Your instructions:
Copy all lines containing the string "fixed" from the records below.

Records shown:

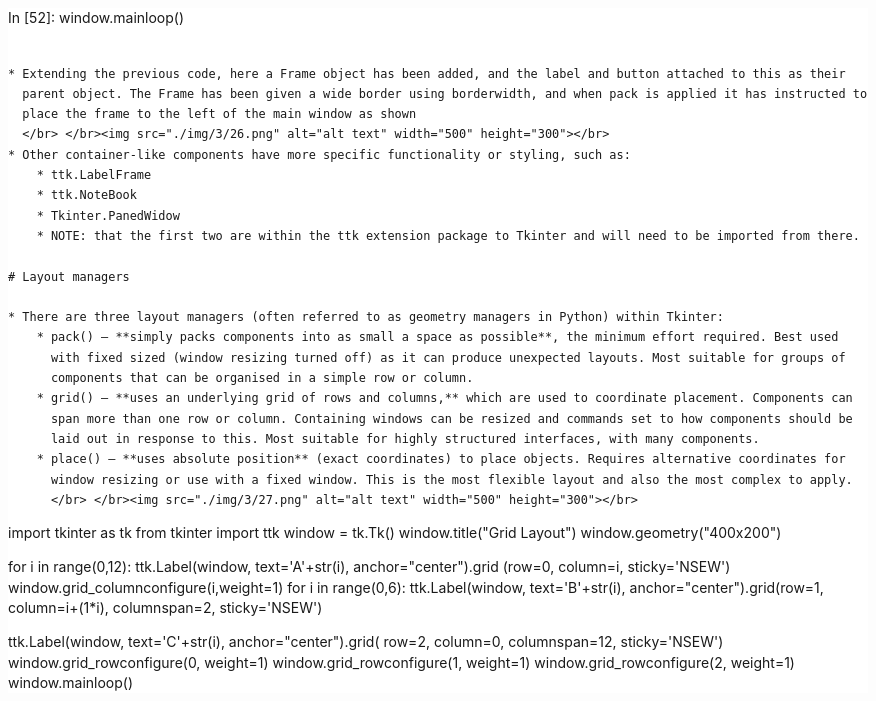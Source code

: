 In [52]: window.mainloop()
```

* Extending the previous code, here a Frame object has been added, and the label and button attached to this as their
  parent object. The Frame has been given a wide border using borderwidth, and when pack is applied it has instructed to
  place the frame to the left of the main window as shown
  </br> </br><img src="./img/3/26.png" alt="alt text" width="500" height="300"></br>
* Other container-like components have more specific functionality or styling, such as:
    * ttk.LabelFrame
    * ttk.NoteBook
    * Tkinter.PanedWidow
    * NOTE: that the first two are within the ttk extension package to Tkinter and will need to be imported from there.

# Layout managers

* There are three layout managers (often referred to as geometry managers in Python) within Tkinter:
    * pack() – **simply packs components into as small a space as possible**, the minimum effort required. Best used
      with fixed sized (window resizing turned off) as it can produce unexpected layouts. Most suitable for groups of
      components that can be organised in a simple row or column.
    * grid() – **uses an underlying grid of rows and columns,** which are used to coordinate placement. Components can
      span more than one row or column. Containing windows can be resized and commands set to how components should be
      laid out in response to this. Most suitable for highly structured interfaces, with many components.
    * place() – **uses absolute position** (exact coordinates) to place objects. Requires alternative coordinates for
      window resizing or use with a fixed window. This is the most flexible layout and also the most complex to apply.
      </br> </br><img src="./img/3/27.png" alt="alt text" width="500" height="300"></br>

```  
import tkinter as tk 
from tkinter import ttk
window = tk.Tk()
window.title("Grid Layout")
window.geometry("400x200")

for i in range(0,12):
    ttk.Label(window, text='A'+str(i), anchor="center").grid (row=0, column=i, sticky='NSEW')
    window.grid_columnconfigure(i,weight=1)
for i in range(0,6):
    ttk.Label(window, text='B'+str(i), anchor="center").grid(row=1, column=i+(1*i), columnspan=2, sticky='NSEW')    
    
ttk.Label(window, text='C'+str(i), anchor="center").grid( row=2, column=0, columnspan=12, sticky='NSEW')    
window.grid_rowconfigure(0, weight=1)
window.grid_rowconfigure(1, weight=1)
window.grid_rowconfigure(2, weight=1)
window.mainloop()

==

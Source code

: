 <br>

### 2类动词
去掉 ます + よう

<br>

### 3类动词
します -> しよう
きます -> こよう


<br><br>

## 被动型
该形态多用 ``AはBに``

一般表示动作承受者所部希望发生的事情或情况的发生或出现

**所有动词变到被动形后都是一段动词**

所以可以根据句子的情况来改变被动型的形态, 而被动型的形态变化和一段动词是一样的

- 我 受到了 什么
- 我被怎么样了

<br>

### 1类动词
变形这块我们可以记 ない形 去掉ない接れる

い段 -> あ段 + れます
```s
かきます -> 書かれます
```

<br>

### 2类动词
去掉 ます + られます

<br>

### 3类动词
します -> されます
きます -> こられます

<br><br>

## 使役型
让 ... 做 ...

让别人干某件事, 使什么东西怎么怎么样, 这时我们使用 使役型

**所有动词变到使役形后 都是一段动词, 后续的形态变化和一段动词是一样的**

Output for this task:
      with fixed sized (window resizing turned off) as it can produce unexpected layouts. Most suitable for groups of
      window resizing or use with a fixed window. This is the most flexible layout and also the most complex to apply.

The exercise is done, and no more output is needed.